CompletableFuture caching

1,587 views
Skip to first unread message

Jakub Narloch

unread,
Jan 31, 2016, 4:47:59 PM1/31/16
to mechanica...@googlegroups.com
Hi,

I was hopping to find a place where I could challenge my idea. Lately I had been working on the web project that used heavily Java 8 CompletableFuture for processing and despite that we gain all of benefits of concurrent task executions, we had to give up some others, one of which is cacheing on application logic level. The point is that all of our interfaces were relaying on promises. While it probably would not be a problem to address the issue in simple manner I wanted to have more general approach, so I've made in my spare time a PoC:


This is a "specialized" async kind of cache implementation to which one supplies the unit of work, and receives a promise in exchange. I had to solve the issue on how to co-op with the fact that CompletableFuture will end it work in some future in time and until that time all other attempts to store the same value will result in unnecessary duplications of work. So unlike normal cache where you generally store the values, this one also caches the computations. As long the task is not completed any subsequent attempt to "put" the value will result in returning the same (and only one!) cached instance of CompletableFuture.

Now what I want to ask is whether someone would be willing to take a look at the implementation and share some ideas in terms of correctness and possible extensions and/or optimizations. I'm open to discussion.

I see potential in this idea in general.

Nakamura

unread,
Jan 31, 2016, 6:08:09 PM1/31/16
to mechanica...@googlegroups.com
Hi Jakub,
We ran into the same problem when doing asynchronous work.  As far as I can tell, there are three main things that need to be taken care of carefully.

1.  Evict failures properly
2.  Avoid races (which you spoke to)
3.  Interruptions should not cancel work for other workloads

1. is pretty easy, you simply need to set up a handler so that when the future fails, it's evicted.
2. is also pretty easy–it simply requires that you cache the actual future, not the result.  it can be done in other ways, but this is the simplest.
3. is a little tricky, and depends on the future implementation.  In Twitter's, we have a special facility for "detachable" Promises, which can be interrupted efficiently without cancelling the underlying work, but can still cancel the work that would have been done on that future.  As an example:

The first thread comes in, and tries to read a key, "FANCY_KEY" from the cache.  It sees that it isn't cached, so it populates it asynchronously, and we get a handle on a Future.  We add a handler to the Future, so that when it's returned, it logs the returned message.

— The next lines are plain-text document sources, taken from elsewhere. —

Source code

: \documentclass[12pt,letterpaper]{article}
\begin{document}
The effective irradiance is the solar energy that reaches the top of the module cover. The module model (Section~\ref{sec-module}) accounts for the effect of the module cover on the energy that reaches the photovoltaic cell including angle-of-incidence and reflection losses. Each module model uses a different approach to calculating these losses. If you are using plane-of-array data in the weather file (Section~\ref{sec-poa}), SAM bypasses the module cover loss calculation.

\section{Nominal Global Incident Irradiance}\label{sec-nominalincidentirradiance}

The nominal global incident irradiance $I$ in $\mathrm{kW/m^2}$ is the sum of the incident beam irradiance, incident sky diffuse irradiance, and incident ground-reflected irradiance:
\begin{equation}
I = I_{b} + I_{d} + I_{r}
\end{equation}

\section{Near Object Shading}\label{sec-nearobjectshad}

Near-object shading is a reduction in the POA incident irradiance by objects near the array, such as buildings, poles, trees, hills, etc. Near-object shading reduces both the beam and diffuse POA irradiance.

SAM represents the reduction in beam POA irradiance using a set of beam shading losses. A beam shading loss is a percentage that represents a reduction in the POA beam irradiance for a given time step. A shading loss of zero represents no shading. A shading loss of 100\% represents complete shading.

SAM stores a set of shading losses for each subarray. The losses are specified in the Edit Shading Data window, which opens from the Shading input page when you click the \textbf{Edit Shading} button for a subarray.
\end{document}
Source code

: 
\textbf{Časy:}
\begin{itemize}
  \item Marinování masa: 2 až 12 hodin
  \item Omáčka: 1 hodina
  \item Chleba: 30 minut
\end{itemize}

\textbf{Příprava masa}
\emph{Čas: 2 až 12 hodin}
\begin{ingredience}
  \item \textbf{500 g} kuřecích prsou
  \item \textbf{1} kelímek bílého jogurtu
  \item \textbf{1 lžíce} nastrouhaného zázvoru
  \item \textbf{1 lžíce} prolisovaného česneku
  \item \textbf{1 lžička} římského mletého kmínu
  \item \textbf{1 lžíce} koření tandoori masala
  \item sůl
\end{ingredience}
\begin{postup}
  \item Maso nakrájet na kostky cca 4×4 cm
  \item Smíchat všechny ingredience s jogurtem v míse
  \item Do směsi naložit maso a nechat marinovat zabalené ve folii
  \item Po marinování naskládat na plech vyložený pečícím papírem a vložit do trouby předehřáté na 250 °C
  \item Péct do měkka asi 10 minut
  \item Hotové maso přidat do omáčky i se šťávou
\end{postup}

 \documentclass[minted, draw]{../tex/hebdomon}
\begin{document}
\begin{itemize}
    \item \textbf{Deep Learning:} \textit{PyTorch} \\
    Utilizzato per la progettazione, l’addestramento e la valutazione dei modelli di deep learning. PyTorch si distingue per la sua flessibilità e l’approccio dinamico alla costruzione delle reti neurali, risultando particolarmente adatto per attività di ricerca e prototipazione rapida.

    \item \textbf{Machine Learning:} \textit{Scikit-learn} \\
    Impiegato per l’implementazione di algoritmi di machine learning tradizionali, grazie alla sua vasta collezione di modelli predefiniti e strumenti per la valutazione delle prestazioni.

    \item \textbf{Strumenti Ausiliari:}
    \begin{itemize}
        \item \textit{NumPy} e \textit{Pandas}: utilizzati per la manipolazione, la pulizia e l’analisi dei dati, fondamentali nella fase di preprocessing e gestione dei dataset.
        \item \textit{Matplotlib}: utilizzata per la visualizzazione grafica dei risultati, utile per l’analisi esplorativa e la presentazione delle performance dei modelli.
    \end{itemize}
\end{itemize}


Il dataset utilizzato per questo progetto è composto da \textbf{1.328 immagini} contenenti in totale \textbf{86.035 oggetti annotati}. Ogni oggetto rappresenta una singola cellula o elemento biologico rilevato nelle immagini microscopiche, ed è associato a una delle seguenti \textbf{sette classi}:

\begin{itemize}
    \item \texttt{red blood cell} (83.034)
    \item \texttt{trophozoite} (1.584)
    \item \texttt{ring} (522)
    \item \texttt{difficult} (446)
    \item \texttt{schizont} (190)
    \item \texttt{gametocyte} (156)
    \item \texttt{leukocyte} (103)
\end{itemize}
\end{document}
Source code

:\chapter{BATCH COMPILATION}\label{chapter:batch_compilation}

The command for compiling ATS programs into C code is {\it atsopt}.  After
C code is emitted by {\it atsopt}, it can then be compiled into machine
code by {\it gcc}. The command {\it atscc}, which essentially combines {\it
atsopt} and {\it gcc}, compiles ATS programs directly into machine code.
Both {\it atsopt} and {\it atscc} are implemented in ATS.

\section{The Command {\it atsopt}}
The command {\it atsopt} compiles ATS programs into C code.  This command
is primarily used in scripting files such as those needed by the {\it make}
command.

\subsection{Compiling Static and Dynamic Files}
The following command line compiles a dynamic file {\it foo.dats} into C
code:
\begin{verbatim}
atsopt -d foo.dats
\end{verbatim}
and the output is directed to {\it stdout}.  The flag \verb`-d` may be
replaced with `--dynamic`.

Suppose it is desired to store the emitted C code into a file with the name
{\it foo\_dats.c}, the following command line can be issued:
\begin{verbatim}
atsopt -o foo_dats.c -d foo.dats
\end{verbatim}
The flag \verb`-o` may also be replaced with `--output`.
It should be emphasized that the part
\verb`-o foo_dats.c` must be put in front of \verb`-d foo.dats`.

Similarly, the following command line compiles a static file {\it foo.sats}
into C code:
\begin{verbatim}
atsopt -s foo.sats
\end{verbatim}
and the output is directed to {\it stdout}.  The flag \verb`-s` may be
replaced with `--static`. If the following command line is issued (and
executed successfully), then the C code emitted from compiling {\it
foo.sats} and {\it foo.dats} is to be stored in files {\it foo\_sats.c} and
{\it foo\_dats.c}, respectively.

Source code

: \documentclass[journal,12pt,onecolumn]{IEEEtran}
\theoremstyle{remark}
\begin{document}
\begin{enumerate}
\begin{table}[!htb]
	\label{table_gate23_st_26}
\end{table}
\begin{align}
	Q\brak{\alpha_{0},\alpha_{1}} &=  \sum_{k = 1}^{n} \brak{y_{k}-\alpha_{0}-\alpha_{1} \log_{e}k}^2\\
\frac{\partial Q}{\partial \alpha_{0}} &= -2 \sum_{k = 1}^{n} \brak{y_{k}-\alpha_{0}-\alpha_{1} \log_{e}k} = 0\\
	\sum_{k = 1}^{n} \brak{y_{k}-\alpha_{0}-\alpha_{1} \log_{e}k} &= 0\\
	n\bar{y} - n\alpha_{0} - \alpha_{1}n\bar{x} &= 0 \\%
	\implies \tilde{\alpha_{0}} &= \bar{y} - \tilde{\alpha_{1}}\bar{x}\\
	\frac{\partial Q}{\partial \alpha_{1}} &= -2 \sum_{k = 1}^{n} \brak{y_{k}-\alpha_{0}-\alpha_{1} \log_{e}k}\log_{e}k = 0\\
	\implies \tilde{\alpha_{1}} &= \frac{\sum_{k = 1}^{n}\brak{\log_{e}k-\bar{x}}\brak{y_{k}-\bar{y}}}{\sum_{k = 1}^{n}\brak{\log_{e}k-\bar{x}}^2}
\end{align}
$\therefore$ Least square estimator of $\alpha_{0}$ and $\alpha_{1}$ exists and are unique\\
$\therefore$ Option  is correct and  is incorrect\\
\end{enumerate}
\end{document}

The second thread comes in, and tries to read the same key, and gets a handle on a Future (the same one, so we don't duplicate work).

The first thread passes some timeout, and cancels the work.  We want it to tear down the handler that it had registered on the Future, but we don't want it to cancel the underlying work–the second thread will need it, after all.

You can see the library here, although it uses Twitter Futures.

The core idea is that we combine a few simple primitives, and it gives us everything that we need.  Those primitives are:

A.  AsyncMemoize (caching)
B.  EvictingCache (eviction)
C.  interruption (this is simple with Twitter Futures so it doesn't need its own class)

We have a wrapper for the guava caches (their cache APIs are quite good), and when we move to jdk8, we will probably look into supporting caffeine too.

Best,
Moses

On Sun, Jan 31, 2016 at 1:47 PM, Jakub Narloch <jmna...@gmail.com> wrote:
Hi,

I was hopping to find a place where I could challenge my idea. Lately I had been working on the web project that used heavily Java 8 CompletableFuture for processing and despite that we gain all of benefits of concurrent task executions, we had to give up some others, one of which is cacheing on application logic level. The point is that all of our interfaces were relaying on promises. While it probably would not be a problem to address the issue in simple manner I wanted to have more general approach, so I've made in my spare time a PoC:


This is a "specialized" async kind of cache implementation to which one supplies the unit of work, and receives a promise in exchange. I had to solve the issue on how to co-op with the fact that CompletableFuture will end it work in some future in time and until that time all other attempts to store the same value will result in unnecessary duplications of work. So unlike normal cache where you generally store the values, this one also caches the computations. As long the task is not completed any subsequent attempt to "put" the value will result in returning the same (and only one!) cached instance of CompletableFuture.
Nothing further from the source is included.